* Work item
In the entries that follow, find the line containing "Topic | Mean |"; from there, copy every line exactly through the line containing "Blaha](http://twitter.com/search?q=Frau+Blaha) | N/A |".

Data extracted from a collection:
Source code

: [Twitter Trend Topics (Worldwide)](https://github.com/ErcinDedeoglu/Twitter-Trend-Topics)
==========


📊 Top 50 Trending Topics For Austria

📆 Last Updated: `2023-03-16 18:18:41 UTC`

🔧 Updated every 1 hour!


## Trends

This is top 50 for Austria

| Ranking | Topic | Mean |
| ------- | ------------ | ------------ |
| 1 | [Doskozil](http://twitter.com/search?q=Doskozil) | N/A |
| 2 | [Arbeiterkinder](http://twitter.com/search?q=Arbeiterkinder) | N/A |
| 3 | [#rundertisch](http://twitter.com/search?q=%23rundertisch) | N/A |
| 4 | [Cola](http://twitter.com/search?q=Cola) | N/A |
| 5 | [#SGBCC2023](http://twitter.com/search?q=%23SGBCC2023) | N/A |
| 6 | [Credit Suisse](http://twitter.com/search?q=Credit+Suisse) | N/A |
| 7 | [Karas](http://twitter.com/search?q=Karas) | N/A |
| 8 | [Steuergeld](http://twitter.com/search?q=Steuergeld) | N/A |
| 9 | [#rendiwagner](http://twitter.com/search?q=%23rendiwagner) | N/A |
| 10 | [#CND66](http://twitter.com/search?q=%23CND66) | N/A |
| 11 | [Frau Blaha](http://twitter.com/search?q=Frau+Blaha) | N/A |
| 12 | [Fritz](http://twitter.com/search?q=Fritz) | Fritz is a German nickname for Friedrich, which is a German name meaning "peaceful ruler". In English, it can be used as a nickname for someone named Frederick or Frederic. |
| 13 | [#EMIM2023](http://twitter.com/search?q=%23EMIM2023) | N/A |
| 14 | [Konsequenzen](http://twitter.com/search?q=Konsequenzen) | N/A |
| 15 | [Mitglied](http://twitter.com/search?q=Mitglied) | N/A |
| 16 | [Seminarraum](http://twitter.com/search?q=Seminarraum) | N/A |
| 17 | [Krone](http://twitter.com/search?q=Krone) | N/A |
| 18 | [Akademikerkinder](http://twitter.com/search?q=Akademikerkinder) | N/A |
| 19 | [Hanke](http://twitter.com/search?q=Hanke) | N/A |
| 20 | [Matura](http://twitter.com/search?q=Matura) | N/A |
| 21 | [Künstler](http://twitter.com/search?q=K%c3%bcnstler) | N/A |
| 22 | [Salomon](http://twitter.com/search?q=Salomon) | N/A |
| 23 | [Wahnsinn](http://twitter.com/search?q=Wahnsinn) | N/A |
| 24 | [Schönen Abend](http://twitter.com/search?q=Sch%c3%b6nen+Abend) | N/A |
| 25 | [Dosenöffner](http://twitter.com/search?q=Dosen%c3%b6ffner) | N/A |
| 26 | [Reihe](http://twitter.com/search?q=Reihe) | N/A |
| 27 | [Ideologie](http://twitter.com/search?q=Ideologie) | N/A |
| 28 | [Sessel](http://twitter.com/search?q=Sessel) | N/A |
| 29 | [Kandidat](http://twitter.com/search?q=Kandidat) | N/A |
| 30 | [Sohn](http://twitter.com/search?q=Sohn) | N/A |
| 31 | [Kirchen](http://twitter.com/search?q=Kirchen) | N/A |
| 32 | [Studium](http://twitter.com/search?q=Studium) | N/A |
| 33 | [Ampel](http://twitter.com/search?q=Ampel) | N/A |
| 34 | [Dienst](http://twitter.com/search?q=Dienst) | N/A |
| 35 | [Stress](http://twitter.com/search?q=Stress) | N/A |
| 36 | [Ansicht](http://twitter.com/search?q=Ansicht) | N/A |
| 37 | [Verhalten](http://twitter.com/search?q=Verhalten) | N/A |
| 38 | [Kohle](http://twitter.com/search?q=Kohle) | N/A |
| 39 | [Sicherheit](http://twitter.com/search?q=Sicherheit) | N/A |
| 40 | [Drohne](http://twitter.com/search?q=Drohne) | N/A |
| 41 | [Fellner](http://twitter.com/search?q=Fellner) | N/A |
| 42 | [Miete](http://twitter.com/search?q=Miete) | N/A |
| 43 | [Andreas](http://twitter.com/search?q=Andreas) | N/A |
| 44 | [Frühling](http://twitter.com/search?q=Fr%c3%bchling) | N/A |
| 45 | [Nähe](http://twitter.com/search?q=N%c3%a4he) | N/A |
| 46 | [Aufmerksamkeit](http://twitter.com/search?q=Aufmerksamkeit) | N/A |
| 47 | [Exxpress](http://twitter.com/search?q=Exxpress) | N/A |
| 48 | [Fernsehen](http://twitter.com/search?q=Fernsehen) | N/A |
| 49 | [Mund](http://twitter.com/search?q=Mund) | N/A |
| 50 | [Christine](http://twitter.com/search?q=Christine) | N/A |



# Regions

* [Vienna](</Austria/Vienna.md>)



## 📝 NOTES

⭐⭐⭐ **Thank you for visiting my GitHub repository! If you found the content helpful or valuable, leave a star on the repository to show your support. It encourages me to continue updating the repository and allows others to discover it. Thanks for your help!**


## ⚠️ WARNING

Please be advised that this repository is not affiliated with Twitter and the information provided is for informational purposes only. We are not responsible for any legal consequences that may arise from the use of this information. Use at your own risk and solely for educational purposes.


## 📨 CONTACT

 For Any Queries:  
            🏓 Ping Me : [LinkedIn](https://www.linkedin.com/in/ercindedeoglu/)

* Exercise output
| Ranking | Topic | Mean |
| ------- | ------------ | ------------ |
| 1 | [Doskozil](http://twitter.com/search?q=Doskozil) | N/A |
| 2 | [Arbeiterkinder](http://twitter.com/search?q=Arbeiterkinder) | N/A |
| 3 | [#rundertisch](http://twitter.com/search?q=%23rundertisch) | N/A |
| 4 | [Cola](http://twitter.com/search?q=Cola) | N/A |
| 5 | [#SGBCC2023](http://twitter.com/search?q=%23SGBCC2023) | N/A |
| 6 | [Credit Suisse](http://twitter.com/search?q=Credit+Suisse) | N/A |
| 7 | [Karas](http://twitter.com/search?q=Karas) | N/A |
| 8 | [Steuergeld](http://twitter.com/search?q=Steuergeld) | N/A |
| 9 | [#rendiwagner](http://twitter.com/search?q=%23rendiwagner) | N/A |
| 10 | [#CND66](http://twitter.com/search?q=%23CND66) | N/A |
| 11 | [Frau Blaha](http://twitter.com/search?q=Frau+Blaha) | N/A |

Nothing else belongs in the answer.